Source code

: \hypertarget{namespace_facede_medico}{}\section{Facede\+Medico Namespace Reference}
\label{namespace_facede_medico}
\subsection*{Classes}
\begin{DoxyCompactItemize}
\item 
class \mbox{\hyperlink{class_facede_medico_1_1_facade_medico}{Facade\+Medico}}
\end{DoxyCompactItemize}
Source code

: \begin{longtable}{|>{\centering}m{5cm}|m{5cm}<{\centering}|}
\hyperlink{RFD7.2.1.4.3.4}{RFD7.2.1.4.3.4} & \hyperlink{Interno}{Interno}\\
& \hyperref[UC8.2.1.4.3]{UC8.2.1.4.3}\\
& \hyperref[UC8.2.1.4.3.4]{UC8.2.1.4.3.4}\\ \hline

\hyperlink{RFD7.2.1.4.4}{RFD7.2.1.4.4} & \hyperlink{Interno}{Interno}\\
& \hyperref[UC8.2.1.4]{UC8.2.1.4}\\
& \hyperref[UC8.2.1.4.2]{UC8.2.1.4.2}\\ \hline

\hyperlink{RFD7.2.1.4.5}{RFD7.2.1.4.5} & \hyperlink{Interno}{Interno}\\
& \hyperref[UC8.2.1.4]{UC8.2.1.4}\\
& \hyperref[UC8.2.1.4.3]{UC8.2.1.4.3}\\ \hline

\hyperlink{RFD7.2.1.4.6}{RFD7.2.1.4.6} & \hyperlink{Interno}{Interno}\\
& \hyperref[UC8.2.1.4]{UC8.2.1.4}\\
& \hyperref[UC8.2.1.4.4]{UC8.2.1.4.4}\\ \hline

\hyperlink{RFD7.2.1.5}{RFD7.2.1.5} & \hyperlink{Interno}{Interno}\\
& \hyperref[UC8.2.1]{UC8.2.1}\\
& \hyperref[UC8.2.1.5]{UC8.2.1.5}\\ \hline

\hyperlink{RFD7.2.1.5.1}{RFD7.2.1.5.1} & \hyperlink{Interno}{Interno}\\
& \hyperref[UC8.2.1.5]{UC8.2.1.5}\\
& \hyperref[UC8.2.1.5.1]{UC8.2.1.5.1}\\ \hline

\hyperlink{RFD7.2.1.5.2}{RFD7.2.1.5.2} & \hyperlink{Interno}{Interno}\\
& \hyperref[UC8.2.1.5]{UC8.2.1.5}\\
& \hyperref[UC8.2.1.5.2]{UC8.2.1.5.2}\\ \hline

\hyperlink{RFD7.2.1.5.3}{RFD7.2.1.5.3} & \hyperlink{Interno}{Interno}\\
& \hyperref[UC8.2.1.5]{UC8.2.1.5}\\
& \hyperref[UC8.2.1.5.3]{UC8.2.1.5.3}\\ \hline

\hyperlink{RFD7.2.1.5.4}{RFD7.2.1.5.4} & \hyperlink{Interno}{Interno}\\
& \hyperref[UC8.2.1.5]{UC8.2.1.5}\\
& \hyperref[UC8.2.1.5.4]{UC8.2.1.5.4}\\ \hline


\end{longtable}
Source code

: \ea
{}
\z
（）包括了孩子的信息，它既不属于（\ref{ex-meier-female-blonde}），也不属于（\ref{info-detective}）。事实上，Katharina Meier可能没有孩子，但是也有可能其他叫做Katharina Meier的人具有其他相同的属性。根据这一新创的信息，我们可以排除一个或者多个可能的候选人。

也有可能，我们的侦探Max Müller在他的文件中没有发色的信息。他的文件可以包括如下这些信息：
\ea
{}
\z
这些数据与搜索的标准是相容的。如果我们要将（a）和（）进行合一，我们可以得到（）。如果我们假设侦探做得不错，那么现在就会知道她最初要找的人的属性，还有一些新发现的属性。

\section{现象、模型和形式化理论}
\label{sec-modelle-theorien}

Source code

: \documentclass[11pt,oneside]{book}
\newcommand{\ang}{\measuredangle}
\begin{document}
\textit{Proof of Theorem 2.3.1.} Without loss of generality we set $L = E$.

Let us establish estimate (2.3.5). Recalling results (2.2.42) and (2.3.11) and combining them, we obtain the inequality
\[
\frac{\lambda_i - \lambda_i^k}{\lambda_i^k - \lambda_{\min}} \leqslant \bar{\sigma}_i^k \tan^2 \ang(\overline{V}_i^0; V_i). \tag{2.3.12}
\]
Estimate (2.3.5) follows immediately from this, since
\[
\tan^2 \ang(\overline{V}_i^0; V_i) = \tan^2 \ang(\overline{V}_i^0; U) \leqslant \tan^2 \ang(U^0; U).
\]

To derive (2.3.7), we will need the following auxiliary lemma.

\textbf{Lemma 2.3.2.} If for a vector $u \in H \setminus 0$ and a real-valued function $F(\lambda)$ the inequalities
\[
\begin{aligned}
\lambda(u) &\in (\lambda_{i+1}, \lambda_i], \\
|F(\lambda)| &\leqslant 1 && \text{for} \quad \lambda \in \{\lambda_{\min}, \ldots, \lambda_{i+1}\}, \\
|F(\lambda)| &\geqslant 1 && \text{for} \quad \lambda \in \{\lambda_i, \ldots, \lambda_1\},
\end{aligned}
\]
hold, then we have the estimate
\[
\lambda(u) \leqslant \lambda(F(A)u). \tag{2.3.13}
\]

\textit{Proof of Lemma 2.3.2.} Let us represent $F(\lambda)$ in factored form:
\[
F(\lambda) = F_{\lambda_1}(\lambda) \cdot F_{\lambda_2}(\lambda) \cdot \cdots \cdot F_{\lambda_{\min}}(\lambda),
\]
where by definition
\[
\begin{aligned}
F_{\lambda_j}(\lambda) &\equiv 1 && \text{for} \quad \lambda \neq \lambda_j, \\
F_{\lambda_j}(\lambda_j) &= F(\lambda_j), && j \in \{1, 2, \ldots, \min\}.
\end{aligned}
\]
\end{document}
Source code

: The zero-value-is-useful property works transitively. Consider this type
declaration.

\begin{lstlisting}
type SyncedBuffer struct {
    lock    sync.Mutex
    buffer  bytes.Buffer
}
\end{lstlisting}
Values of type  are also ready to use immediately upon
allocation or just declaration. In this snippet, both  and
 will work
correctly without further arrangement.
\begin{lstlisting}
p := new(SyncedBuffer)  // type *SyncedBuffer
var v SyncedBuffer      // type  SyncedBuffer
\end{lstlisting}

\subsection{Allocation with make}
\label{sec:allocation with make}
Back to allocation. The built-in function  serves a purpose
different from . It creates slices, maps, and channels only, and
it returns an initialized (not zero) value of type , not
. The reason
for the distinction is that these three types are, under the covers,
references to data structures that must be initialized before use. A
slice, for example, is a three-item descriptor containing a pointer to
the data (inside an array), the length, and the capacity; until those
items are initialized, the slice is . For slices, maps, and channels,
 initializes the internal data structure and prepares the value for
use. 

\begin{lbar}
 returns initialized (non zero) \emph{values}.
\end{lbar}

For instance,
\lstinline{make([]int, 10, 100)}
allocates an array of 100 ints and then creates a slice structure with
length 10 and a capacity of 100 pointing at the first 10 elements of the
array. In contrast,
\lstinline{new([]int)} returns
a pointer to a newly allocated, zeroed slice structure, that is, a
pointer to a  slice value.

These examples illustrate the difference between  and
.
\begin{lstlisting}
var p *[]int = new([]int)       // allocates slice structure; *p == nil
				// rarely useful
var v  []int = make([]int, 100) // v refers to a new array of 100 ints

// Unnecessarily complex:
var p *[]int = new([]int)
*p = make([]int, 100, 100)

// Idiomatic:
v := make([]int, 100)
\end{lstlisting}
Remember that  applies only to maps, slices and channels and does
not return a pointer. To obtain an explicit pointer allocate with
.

○ ○ ○ ○

§ DIRECTIONS
Restate the data word for word.

§ RESPONSE
Source code

: \hypertarget{namespace_facede_medico}{}\section{Facede\+Medico Namespace Reference}
\label{namespace_facede_medico}
\subsection*{Classes}
\begin{DoxyCompactItemize}
\item 
class \mbox{\hyperlink{class_facede_medico_1_1_facade_medico}{Facade\+Medico}}
\end{DoxyCompactItemize}
Source code

: \begin{longtable}{|>{\centering}m{5cm}|m{5cm}<{\centering}|}
\hyperlink{RFD7.2.1.4.3.4}{RFD7.2.1.4.3.4} & \hyperlink{Interno}{Interno}\\
& \hyperref[UC8.2.1.4.3]{UC8.2.1.4.3}\\
& \hyperref[UC8.2.1.4.3.4]{UC8.2.1.4.3.4}\\ \hline

\hyperlink{RFD7.2.1.4.4}{RFD7.2.1.4.4} & \hyperlink{Interno}{Interno}\\
& \hyperref[UC8.2.1.4]{UC8.2.1.4}\\
& \hyperref[UC8.2.1.4.2]{UC8.2.1.4.2}\\ \hline

\hyperlink{RFD7.2.1.4.5}{RFD7.2.1.4.5} & \hyperlink{Interno}{Interno}\\
& \hyperref[UC8.2.1.4]{UC8.2.1.4}\\
& \hyperref[UC8.2.1.4.3]{UC8.2.1.4.3}\\ \hline

\hyperlink{RFD7.2.1.4.6}{RFD7.2.1.4.6} & \hyperlink{Interno}{Interno}\\
& \hyperref[UC8.2.1.4]{UC8.2.1.4}\\
& \hyperref[UC8.2.1.4.4]{UC8.2.1.4.4}\\ \hline

\hyperlink{RFD7.2.1.5}{RFD7.2.1.5} & \hyperlink{Interno}{Interno}\\
& \hyperref[UC8.2.1]{UC8.2.1}\\
& \hyperref[UC8.2.1.5]{UC8.2.1.5}\\ \hline

\hyperlink{RFD7.2.1.5.1}{RFD7.2.1.5.1} & \hyperlink{Interno}{Interno}\\
& \hyperref[UC8.2.1.5]{UC8.2.1.5}\\
& \hyperref[UC8.2.1.5.1]{UC8.2.1.5.1}\\ \hline

\hyperlink{RFD7.2.1.5.2}{RFD7.2.1.5.2} & \hyperlink{Interno}{Interno}\\
& \hyperref[UC8.2.1.5]{UC8.2.1.5}\\
& \hyperref[UC8.2.1.5.2]{UC8.2.1.5.2}\\ \hline

\hyperlink{RFD7.2.1.5.3}{RFD7.2.1.5.3} & \hyperlink{Interno}{Interno}\\
& \hyperref[UC8.2.1.5]{UC8.2.1.5}\\
& \hyperref[UC8.2.1.5.3]{UC8.2.1.5.3}\\ \hline

\hyperlink{RFD7.2.1.5.4}{RFD7.2.1.5.4} & \hyperlink{Interno}{Interno}\\
& \hyperref[UC8.2.1.5]{UC8.2.1.5}\\
& \hyperref[UC8.2.1.5.4]{UC8.2.1.5.4}\\ \hline


\end{longtable}
Source code

: \ea
{}
\z
（）包括了孩子的信息，它既不属于（\ref{ex-meier-female-blonde}），也不属于（\ref{info-detective}）。事实上，Katharina Meier可能没有孩子，但是也有可能其他叫做Katharina Meier的人具有其他相同的属性。根据这一新创的信息，我们可以排除一个或者多个可能的候选人。

也有可能，我们的侦探Max Müller在他的文件中没有发色的信息。他的文件可以包括如下这些信息：
\ea
{}
\z
这些数据与搜索的标准是相容的。如果我们要将（a）和（）进行合一，我们可以得到（）。如果我们假设侦探做得不错，那么现在就会知道她最初要找的人的属性，还有一些新发现的属性。

\section{现象、模型和形式化理论}
\label{sec-modelle-theorien}

Source code

: \documentclass[11pt,oneside]{book}
\newcommand{\ang}{\measuredangle}
\begin{document}
\textit{Proof of Theorem 2.3.1.} Without loss of generality we set $L = E$.

Let us establish estimate (2.3.5). Recalling results (2.2.42) and (2.3.11) and combining them, we obtain the inequality
\[
\frac{\lambda_i - \lambda_i^k}{\lambda_i^k - \lambda_{\min}} \leqslant \bar{\sigma}_i^k \tan^2 \ang(\overline{V}_i^0; V_i). \tag{2.3.12}
\]
Estimate (2.3.5) follows immediately from this, since
\[
\tan^2 \ang(\overline{V}_i^0; V_i) = \tan^2 \ang(\overline{V}_i^0; U) \leqslant \tan^2 \ang(U^0; U).
\]

To derive (2.3.7), we will need the following auxiliary lemma.

\textbf{Lemma 2.3.2.} If for a vector $u \in H \setminus 0$ and a real-valued function $F(\lambda)$ the inequalities
\[
\begin{aligned}
\lambda(u) &\in (\lambda_{i+1}, \lambda_i], \\
|F(\lambda)| &\leqslant 1 && \text{for} \quad \lambda \in \{\lambda_{\min}, \ldots, \lambda_{i+1}\}, \\
|F(\lambda)| &\geqslant 1 && \text{for} \quad \lambda \in \{\lambda_i, \ldots, \lambda_1\},
\end{aligned}
\]
hold, then we have the estimate
\[
\lambda(u) \leqslant \lambda(F(A)u). \tag{2.3.13}
\]

\textit{Proof of Lemma 2.3.2.} Let us represent $F(\lambda)$ in factored form:
\[
F(\lambda) = F_{\lambda_1}(\lambda) \cdot F_{\lambda_2}(\lambda) \cdot \cdots \cdot F_{\lambda_{\min}}(\lambda),
\]
where by definition
\[
\begin{aligned}
F_{\lambda_j}(\lambda) &\equiv 1 && \text{for} \quad \lambda \neq \lambda_j, \\
F_{\lambda_j}(\lambda_j) &= F(\lambda_j), && j \in \{1, 2, \ldots, \min\}.
\end{aligned}
\]
\end{document}
Source code

: The zero-value-is-useful property works transitively. Consider this type
declaration.

\begin{lstlisting}
type SyncedBuffer struct {
    lock    sync.Mutex
    buffer  bytes.Buffer
}
\end{lstlisting}
Values of type  are also ready to use immediately upon
allocation or just declaration. In this snippet, both  and
 will work
correctly without further arrangement.
\begin{lstlisting}
p := new(SyncedBuffer)  // type *SyncedBuffer
var v SyncedBuffer      // type  SyncedBuffer
\end{lstlisting}

\subsection{Allocation with make}
\label{sec:allocation with make}
Back to allocation. The built-in function  serves a purpose
different from . It creates slices, maps, and channels only, and
it returns an initialized (not zero) value of type , not
. The reason
for the distinction is that these three types are, under the covers,
references to data structures that must be initialized before use. A
slice, for example, is a three-item descriptor containing a pointer to
the data (inside an array), the length, and the capacity; until those
items are initialized, the slice is . For slices, maps, and channels,
 initializes the internal data structure and prepares the value for
use. 

\begin{lbar}
 returns initialized (non zero) \emph{values}.
\end{lbar}

For instance,
\lstinline{make([]int, 10, 100)}
allocates an array of 100 ints and then creates a slice structure with
length 10 and a capacity of 100 pointing at the first 10 elements of the
array. In contrast,
\lstinline{new([]int)} returns
a pointer to a newly allocated, zeroed slice structure, that is, a
pointer to a  slice value.

These examples illustrate the difference between  and
.
\begin{lstlisting}
var p *[]int = new([]int)       // allocates slice structure; *p == nil
				// rarely useful
var v  []int = make([]int, 100) // v refers to a new array of 100 ints

// Unnecessarily complex:
var p *[]int = new([]int)
*p = make([]int, 100, 100)

// Idiomatic:
v := make([]int, 100)
\end{lstlisting}
Remember that  applies only to maps, slices and channels and does
not return a pointer. To obtain an explicit pointer allocate with
.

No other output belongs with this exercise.